One of my favorite classes is Theology from the Underside which examines how people in the underside understand creation, God, Christ, Spirit, scripture, salvation, community, suffering, hope, and life. African-Americans, Latin-Americans, feminists, womanists, Asians, and colonized groups engage in theology from their life experiences and context.
For the class on Postcolonial Theology I show the film Rabbit Proof Fence. This is the only film I show in its entirety. I ask the students to bring soda and snacks and they settle into the classroom theater. It isn’t a popular movie so no student has ever seen it before my class.
Postcolonial theology is difficult to teach since the effects of colonialism are difficult for white Americans to grasp. I can lecture all day about the negative consequences of colonialism and many students will not believe it. They believe that colonialism is part of our present reality and cannot be changed. Even worse are students who believe it is part of that Rudyard Kipling world we left behind before WW I.
That is how they feel until they watch the movie Rabbit Proof Fence. It accomplishes something I cannot do with lectures. It conveys the raw, unsympathetic treatment that colonizers did to the colonized. The unjust, arrogant acts committed throughout human history in the name of imperialism are inhuman. The movie conveys this for me. Here is a clip from the beginning of the film which shows the agony of aboriginal children being taken from their families and brought up in residential Christian schools.
At the end of the film, no eyes are dry. I have to give the students 15 minutes to gather themselves as the movie is provocative, heart wrenching, and painful. At the end of the class, students see the world in a different way.

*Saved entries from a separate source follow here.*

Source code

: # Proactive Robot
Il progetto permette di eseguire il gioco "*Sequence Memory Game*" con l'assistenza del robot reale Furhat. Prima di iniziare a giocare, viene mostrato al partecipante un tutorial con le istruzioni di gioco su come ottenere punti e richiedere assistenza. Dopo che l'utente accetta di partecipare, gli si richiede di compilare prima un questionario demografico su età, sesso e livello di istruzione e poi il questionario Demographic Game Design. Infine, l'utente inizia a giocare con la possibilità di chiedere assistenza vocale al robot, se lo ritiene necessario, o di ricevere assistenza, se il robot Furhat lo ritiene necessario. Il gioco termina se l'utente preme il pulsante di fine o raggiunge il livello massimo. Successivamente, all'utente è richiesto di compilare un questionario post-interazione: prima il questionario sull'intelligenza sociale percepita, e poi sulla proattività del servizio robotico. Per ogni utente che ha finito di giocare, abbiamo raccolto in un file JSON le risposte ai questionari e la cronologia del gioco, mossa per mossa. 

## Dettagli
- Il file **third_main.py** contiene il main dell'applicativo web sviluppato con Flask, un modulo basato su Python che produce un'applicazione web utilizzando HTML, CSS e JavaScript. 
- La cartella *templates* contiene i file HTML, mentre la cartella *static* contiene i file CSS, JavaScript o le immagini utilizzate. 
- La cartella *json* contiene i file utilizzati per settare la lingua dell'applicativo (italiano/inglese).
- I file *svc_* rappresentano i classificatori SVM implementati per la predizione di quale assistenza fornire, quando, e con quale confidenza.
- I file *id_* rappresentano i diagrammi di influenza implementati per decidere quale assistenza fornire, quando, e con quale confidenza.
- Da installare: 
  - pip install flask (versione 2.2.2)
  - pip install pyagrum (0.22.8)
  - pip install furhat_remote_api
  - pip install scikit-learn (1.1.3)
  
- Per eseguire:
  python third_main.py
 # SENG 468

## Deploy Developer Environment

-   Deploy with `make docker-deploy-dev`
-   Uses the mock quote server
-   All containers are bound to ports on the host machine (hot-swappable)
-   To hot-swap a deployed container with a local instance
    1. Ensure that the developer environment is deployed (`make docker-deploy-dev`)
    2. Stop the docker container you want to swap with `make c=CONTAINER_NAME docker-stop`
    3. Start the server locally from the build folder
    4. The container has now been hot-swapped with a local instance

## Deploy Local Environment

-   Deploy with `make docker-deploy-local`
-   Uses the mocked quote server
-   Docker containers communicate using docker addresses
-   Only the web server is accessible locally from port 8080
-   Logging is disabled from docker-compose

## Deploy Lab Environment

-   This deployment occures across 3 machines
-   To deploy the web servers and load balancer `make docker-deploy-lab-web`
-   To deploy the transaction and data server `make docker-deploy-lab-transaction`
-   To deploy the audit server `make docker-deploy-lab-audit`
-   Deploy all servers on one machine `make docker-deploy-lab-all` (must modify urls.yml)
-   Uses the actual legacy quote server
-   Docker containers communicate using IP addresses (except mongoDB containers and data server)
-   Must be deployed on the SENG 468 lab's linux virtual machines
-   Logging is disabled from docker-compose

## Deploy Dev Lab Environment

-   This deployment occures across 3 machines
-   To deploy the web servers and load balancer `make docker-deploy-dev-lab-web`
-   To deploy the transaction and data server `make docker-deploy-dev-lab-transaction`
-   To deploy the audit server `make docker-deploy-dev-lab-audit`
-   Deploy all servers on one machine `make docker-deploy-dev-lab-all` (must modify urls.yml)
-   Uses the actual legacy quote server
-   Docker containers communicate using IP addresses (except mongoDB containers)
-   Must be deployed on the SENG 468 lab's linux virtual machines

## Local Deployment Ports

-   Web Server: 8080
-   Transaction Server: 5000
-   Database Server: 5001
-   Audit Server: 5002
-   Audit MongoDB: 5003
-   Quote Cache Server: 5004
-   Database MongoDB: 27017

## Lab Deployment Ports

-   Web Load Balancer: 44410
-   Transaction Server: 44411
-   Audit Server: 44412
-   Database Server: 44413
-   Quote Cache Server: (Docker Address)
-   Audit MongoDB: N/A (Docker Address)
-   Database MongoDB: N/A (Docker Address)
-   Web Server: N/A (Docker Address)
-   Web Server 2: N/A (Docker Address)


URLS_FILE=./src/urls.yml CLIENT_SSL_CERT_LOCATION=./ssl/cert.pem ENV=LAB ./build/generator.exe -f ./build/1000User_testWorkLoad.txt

For me, when theology transforms your worldview so that you behave differently, I am fulfilled.
Mary Hess says
That’s a wonderful film to use! I also use “The Color of Fear”, “A Time for Burning” and “Mirrors of Privilege: Making Whiteness Visible” — all of which are documentaries.
gracejisunkim says
Mary
Thank you for all your film suggestions. I hope many can use mine and your suggestions!
warmly,
Grace
Revocatus Meza says
Thank you for sharing this insightful article. I remember watching this film in one of your classes:Theology from the Underside–was catchy and touchy.I also recall seeing some of my class members stretching their hands into their hand-bags or pockets to get out handkerchiefs to dry their wet eyes:I mean tears!
gracejisunkim says
Thanks Meza! It was always wonderful to have you in my classes. Wishing you the best as you study in Germany.